Food, Diet and Nutrition in Pregnancy

Pregnancy Nutrition

Watching your nutrition during pregnancy is critical to your well-being and the healthy development of your baby in the womb. Women should really be planning their diet before they become pregnant so they aren’t rushing about in a panic when they find out they are pregnant and are unsure of what to eat to provide the proper nourishment their baby needs while developing.

A diet lacking in good pregnancy nutrition can lead to complications in pregnancy and studies have shown that mothers who consume a wholesome diet with good nutrition can reduce the risks of mortality and disorders. For this reason we aim to shed some light on what exactly is good pregnancy nutrition.

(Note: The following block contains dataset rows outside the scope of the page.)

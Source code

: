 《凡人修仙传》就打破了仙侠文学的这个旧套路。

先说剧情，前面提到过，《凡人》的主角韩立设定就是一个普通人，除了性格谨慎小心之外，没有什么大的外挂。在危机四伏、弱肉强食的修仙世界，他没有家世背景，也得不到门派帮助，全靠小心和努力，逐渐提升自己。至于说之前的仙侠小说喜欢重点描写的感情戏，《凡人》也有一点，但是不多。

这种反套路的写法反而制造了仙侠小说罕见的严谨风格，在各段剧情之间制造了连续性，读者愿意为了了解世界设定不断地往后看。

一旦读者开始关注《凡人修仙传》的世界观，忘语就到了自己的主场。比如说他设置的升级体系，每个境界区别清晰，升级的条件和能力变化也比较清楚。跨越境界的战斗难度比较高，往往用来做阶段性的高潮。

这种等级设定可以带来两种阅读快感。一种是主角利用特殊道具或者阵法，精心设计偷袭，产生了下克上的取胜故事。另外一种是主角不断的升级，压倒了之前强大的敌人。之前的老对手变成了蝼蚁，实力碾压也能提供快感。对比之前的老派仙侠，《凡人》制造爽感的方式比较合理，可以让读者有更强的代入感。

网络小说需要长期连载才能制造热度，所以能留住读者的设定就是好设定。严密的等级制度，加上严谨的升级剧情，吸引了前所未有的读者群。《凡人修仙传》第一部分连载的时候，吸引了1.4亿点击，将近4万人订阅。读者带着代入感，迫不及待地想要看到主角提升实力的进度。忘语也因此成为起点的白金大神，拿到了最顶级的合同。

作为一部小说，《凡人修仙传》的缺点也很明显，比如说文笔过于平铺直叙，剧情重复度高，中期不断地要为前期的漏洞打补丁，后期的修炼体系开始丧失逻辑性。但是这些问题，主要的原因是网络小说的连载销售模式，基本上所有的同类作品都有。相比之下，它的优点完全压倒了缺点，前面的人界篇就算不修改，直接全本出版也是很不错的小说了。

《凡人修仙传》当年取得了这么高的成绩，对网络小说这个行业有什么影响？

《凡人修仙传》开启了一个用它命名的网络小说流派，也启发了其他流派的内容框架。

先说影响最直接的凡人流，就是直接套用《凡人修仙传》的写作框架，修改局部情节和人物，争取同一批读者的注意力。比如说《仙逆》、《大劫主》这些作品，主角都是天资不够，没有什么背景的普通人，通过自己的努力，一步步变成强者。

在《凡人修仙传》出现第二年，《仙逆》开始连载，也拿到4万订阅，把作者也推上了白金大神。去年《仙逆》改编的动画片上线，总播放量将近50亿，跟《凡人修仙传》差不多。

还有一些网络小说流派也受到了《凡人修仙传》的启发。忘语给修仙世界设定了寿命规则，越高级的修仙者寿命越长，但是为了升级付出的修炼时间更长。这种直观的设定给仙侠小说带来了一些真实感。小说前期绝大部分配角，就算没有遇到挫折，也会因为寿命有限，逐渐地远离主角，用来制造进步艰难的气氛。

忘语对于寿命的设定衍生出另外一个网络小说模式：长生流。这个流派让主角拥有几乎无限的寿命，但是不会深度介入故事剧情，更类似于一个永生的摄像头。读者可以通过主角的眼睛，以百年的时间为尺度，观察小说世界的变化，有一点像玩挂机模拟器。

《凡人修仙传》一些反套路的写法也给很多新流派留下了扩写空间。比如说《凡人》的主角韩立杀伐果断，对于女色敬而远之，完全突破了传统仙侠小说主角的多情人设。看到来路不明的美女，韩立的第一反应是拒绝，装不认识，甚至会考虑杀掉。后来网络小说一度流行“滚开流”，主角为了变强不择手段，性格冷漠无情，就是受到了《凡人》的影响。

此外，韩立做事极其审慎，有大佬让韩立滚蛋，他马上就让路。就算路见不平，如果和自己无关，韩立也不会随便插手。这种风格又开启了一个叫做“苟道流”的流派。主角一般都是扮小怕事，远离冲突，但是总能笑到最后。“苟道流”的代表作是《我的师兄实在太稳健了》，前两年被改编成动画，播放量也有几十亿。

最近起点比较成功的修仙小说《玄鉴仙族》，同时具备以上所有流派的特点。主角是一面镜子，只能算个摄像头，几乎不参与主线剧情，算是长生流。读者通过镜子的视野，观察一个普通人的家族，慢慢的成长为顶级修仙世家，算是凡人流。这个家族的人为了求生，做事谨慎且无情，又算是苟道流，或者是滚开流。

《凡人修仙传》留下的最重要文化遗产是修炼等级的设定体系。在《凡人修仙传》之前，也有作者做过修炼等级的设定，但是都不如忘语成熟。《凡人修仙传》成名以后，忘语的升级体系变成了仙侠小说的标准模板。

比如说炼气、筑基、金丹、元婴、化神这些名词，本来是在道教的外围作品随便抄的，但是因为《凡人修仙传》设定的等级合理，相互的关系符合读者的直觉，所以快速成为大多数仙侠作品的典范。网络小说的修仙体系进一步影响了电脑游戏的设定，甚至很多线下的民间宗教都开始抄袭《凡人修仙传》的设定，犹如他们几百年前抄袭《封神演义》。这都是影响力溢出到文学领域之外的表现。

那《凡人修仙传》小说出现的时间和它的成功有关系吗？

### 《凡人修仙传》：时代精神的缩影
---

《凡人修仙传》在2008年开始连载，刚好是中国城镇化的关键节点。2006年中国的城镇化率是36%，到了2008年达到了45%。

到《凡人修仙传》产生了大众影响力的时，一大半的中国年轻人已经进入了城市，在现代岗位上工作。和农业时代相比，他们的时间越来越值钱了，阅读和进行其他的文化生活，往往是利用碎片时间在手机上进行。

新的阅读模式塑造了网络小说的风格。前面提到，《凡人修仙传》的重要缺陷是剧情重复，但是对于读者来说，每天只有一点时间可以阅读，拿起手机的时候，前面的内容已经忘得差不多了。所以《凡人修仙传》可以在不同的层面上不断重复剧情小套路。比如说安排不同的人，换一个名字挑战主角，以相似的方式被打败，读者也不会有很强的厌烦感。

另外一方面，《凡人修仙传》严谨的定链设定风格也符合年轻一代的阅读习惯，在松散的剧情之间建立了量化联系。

For good nutrition during pregnancy women should be consuming extra calories to ensure their baby’s get their essential nutrients. The recommended number of extra calories to consume is 300-350.

Folic acid should be taken according to your doctor’s recommendations which will help prevent birth defects like spina bifida and growth retardation.

Beta-carotene is said to be important because of the benefits of the Vitamin A it produces in the body – so make sure to eat lots of carrots.

Eating smaller meals is advised for optimum pregnancy nutrition as it keeps your body fed throughout the day rather then at the usual 3 intervals.

Protein is extremely important during pregnancy so ensure you eat lots of chicken, meats and fish low in mercury levels. The benefit of eating more fish is that you also get nutrition from the omega 3 fatty acids which provide your body with DHA which is said to improve the development of the brain of your baby while it’s growing.